Las personas jóvenes, señala el texto, están atrapadas en un sistema que perpetúa la precariedad y que obliga a aplazar indefinidamente el derecho en una vida autónoma.
Las condiciones actuales, sigue el informe, vulneran derechos fundamentales y dificultan que los jóvenes puedan construir un proyecto de vida propio.
"La emancipación ha dejado de ser una etapa natural del ciclo vital y se ha convertido en un privilegio reservado a una minoría, mientras que la mayoría sufrimos las consecuencias combinadas de salarios bajos, precios de vivienda desorbitados, trabajos inestables y políticas públicas insuficientes o poco efectivas", señalan en la conclusión.
El estudio rechaza que los jóvenes tengan que estar condenados a "vivir en la sala de espera de la vida adulta" y reclaman políticas eficaces. "Es imprescindible que las instituciones asuman la responsabilidad y adopten medidas mucho más valientes y radicales que tengan un impacto real y efectivo a corto plazo. No basta con pequeñas correcciones o ajustes superficiales: hace falta un cambio profundo que garantice derechos reales a la población juvenil y frene la expulsión de toda una generación de su propio territorio", han apuntado.
El informe presenta algunos datos de emancipación correspondientes al primer semestre de 2024. A grandes rasgos, apunta a que un 15,3% de la población de entre 16 y 29 años está emancipada, un punto menos que el año anterior.

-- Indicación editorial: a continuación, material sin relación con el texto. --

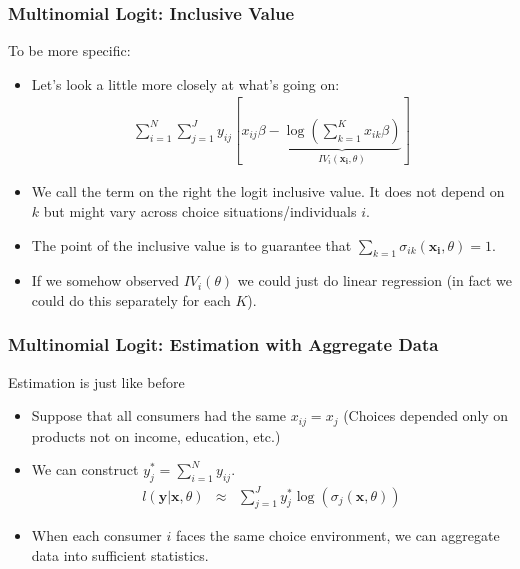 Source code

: \documentclass[aspectratio=169,11pt]{beamer}
\begin{document}
\begin{frame}
\frametitle{Multinomial Logit: Inclusive Value}
To be more specific:
\begin{itemize}
\item Let's look a little more closely at what's going on:
\begin{eqnarray*}
\sum_{i=1}^N \sum_{j=1}^J  y_{ij} \left[ x_{ij} \beta - \underbrace{\log \left(\sum_{k=1}^K x_{ik} \beta  \right)}_{IV_i(\symbf{x_i},\theta)} \right]
\end{eqnarray*}
\item We call the term on the right the \alert{logit inclusive value}. It does not depend on $k$ but might vary across choice situations/individuals $i$.
\item The point of the inclusive value is to guarantee that $\sum_{k=1} \sigma_{ik}(\symbf{x_i},\theta) = 1$.
\item If we somehow observed $IV_i(\theta)$ we could just do linear regression (in fact we could do this separately for each $K$).
\end{itemize}
\end{frame}


\begin{frame}
\frametitle{Multinomial Logit: Estimation with Aggregate Data}
Estimation is just like before
\begin{itemize}
\item  Suppose that all consumers had the same $x_{ij} = x_{j}$ (Choices depended only on products not on income, education, etc.)
\item We can construct $y_{j}^* = \sum_{i=1}^N y_{ij}$.
\begin{eqnarray*}
l(\symbf{y} | \symbf{x}, \theta) &\approx& \sum_{j=1}^J  y_{j}^{*} \log( \sigma_{j}(\symbf{x},\theta))
\end{eqnarray*}
\item When each consumer $i$ faces the same choice environment, we can aggregate data into \alert{sufficient statistics}.
\end{itemize}
\end{frame}
\end{document}
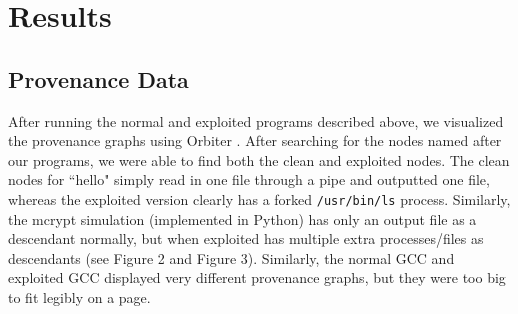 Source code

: \documentclass[10pt,twocolumn]{article}
\begin{document}
\section{Results}
\subsection{Provenance Data}
After running the normal and exploited programs described above, we visualized the provenance graphs using Orbiter \cite{orbiter}. After searching for the nodes named after our programs, we were able to find both the clean and exploited nodes. The clean nodes for ``hello" simply read in one file through a pipe and outputted one file, whereas the exploited version clearly has a forked \texttt{/usr/bin/ls} process. Similarly, the mcrypt simulation (implemented in Python) has only an output file as a descendant normally, but when exploited has multiple extra processes/files as descendants (see Figure 2 and Figure 3). Similarly, the normal GCC and exploited GCC displayed very different provenance graphs, but they were too big to fit legibly on a page.
\end{document}
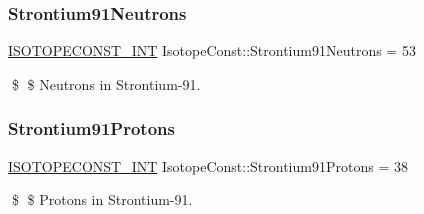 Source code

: \subsubsection{\texorpdfstring{Strontium91\+Neutrons}{Strontium91Neutrons}}
{\footnotesize\ttfamily \mbox{\hyperlink{group___isotope_const-_macros_ga5f18360b3e99483a35c32d789e62621c}{I\+S\+O\+T\+O\+P\+E\+C\+O\+N\+S\+T\+\_\+\+I\+NT}} Isotope\+Const\+::\+Strontium91\+Neutrons = 53}

\$ \$ Neutrons in Strontium-\/91. \mbox{\label{group___isotope_const-_strontium-_sr91_ga4e834567211891ce46c9802caf5ebc6d}} 
\subsubsection{\texorpdfstring{Strontium91\+Protons}{Strontium91Protons}}
{\footnotesize\ttfamily \mbox{\hyperlink{group___isotope_const-_macros_ga5f18360b3e99483a35c32d789e62621c}{I\+S\+O\+T\+O\+P\+E\+C\+O\+N\+S\+T\+\_\+\+I\+NT}} Isotope\+Const\+::\+Strontium91\+Protons = 38}

\$ \$ Protons in Strontium-\/91.  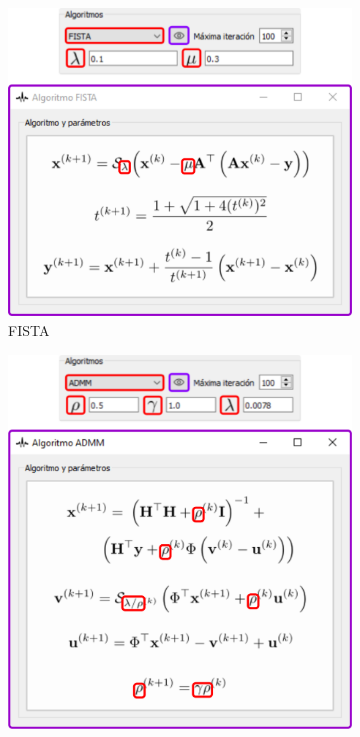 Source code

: \documentclass[12pt,twoside,letter]{ol-softwaremanual}
\begin{document}
\begin{figure}[!ht]
     \centering
     \begin{subfigure}[b]{0.47\textwidth}
         \centering
         \includegraphics[width=\textwidth]{algorithm-fista.png}
         \caption{FISTA}
         \label{fig:fista}
     \end{subfigure}
     \hfill
     \begin{subfigure}[b]{0.47\textwidth}
         \centering
         \includegraphics[width=\textwidth]{algorithm-admm.png}

\end{subfigure}
\end{figure}
\end{document}

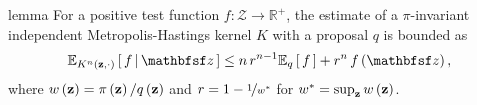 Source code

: \begin{theoremEnd}{lemma}\label{thm:imh_expecation}
  For a positive test function \(f : \mathcal{Z} \rightarrow \mathbb{R}^{+}\), the estimate of a \(\pi\)-invariant independent Metropolis-Hastings kernel \(K\) with a proposal \(q\) is bounded as
  \begin{align*}
    \Esub{K^n\left(\vz, \cdot\right)}{ f \,\middle|\, \rvvz }
    \leq
    n \, r^{n-1} 
    \Esub{q}{f}
    +
    {r}^n \, f\left(\rvvz\right),
  \end{align*}
  where \(w\left(\mathbf{z}\right) = \pi\left(\mathbf{z}\right) / q\left(\mathbf{z}\right)\) and \(r = 1 - \nicefrac{1}{w^*}\) for \(w^* = \sup_{\mathbf{z}} w\left(\mathbf{z}\right) \).
\end{theoremEnd}
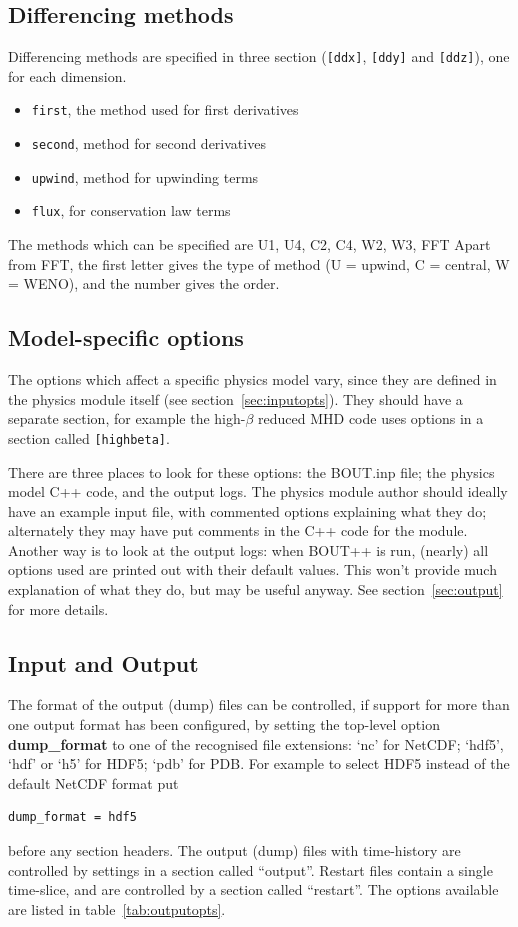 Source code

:\documentclass[12pt]{article}
\newcommand{\code}[1]{\texttt{#1}}
\begin{document}
\subsection{Differencing methods}
%
\label{sec:diffmethodoptions}
%
%
Differencing methods are specified in three section (\code{[ddx]}, \code{[ddy]}
and \code{[ddz]}), one for each dimension.
%
\begin{itemize}
\item \code{first}, the method used for first derivatives
\item \code{second}, method for second derivatives
\item \code{upwind}, method for upwinding terms
\item \code{flux}, for conservation law terms
\end{itemize}
%
The methods which can be specified are U1, U4, C2, C4, W2, W3, FFT Apart from
FFT, the first letter gives the type of method (U = upwind, C = central, W =
WENO), and the number gives the order.



\subsection{Model-specific options}
%
The options which affect a specific physics model vary, since they are defined
in the physics module itself (see section~\ref{sec:inputopts}). They should
have a separate section, for example the high-$\beta$ reduced MHD code uses
options in a section called \code{[highbeta]}.

There are three places to look for these options: the BOUT.inp file; the
physics model C++ code, and the output logs. The physics module author should
ideally have an example input file, with commented options explaining what they
do; alternately they may have put comments in the C++ code for the module.
Another way is to look at the output logs: when BOUT++ is run, (nearly) all
options used are printed out with their default values. This won't provide much
explanation of what they do, but may be useful anyway.  See
section~\ref{sec:output} for more details.



\subsection{Input and Output}
%
\label{sec:iooptions}
%
The format of the output (dump) files can be controlled, if support for more
than one output format has been configured, by setting the top-level option
{\bf dump\_format} to one of the recognised file extensions: `nc' for NetCDF;
`hdf5', `hdf' or `h5' for HDF5; `pdb' for PDB. For example to select HDF5
instead of the default NetCDF format put
%
\begin{lstlisting}
dump_format = hdf5
\end{lstlisting}
%
before any section headers.
%
The output (dump) files with time-history are controlled by settings in a
section called ``output''.  Restart files contain a single time-slice, and are
controlled by a section called ``restart''. The options available are listed in
table~\ref{tab:outputopts}.
\end{document}
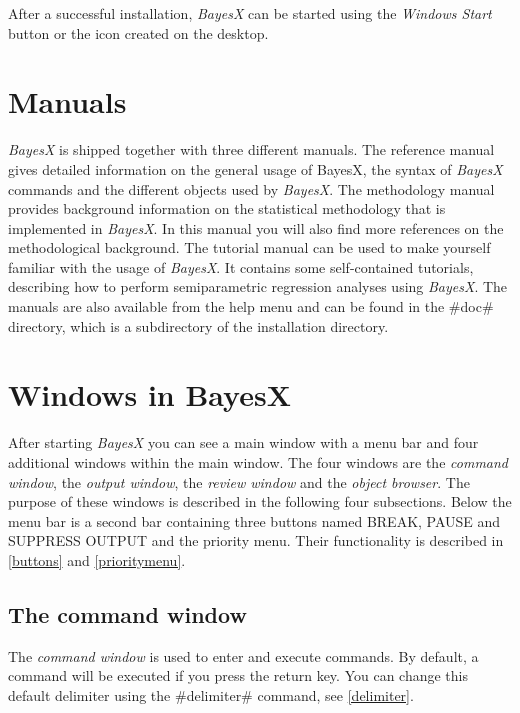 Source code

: After a successful installation, {\em BayesX} can be started using
the {\em Windows Start} button or the icon created on the desktop.

\section{Manuals}

{\em BayesX} is shipped together with three different manuals. The
reference manual gives detailed information on the general usage of
BayesX, the syntax of {\em BayesX} commands and the different
objects used by {\em BayesX}. The methodology manual provides
background information on the statistical methodology that is
implemented in {\em BayesX}. In this manual you will also find more
references on the methodological background. The tutorial manual can
be used to make yourself familiar with the usage of {\em BayesX}. It
contains some self-contained tutorials, describing how to perform
semiparametric regression analyses using {\em BayesX}. The manuals
are also available from the help menu and can be found in the #doc#
directory, which is a subdirectory of the installation directory.

\section{Windows in BayesX}

After starting {\em BayesX} you can see a main window with a menu
bar and four additional windows within the main window. The four
windows are the {\em command window}, the {\em output window}, the
{\em review window} and the {\em object browser}. The purpose of
these windows is described in the following four subsections.
Below the menu bar is a second bar containing three buttons named
BREAK, PAUSE and SUPPRESS OUTPUT and the priority menu. Their
functionality is described in \autoref{buttons} and
\autoref{prioritymenu}.

\subsection{The command window}

  The {\em command window}
is used to enter and execute commands. By default, a command will
be executed if you press the return key. You can change this
default delimiter using the #delimiter# command, see
\autoref{delimiter}.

Este descenso confirma y consolida una tendencia regresiva que evidencia las dificultades crecientes de los jóvenes para acceder a una vida propia e independiente. Sólo un tercio de las personas de entre 25 y 29 años (33,2%) vive fuera del hogar familiar.
En relación a la posibilidad de adquirir una vivienda, el estudio subraya que una persona joven necesita 22,1 veces su salario anual, mientras que los alquileres requieren el 59% de los ingresos de un hogar joven y hasta el 135,9% del salario de una persona. Siguiendo los datos del primer semestre de 2024, la mitad de la juventud no tenía ingresos regulares y el 15,7% estaba en riesgo de pobreza o exclusión social.
En este contexto, según apunta el Anuario en otro de sus capítulos, el año 2025 un total de 13.330 jóvenes baleares de entre 15 y 34 años residen en el extranjero, cifra que supone un incremento del 8% respecto al año anterior, manteniéndose la tendencia al alza a lo largo de los años. En diez años esta cifra ha aumentado más de un 100%.
La población de las Baleares residente en el extranjero es de 48.085 personas, de las cuales los y las jóvenes representan el 27,72%.
IMPULSADO POR LA UIB
El Anuario está impulsado por el Instituto Balear de la Juventud, con la colaboración de los consells insulares, coordinado por la Universitat de les Illes Balears (UIB) y con el apoyo de la Fundación Guillem Cifre de Colonya.
La edición de este año, la octava, incluye 19 artículos sobre diferentes aspectos de la realidad de la juventud de las Islas con el foco esta vez en los condicionantes y los retos de la emancipación de las personas jóvenes.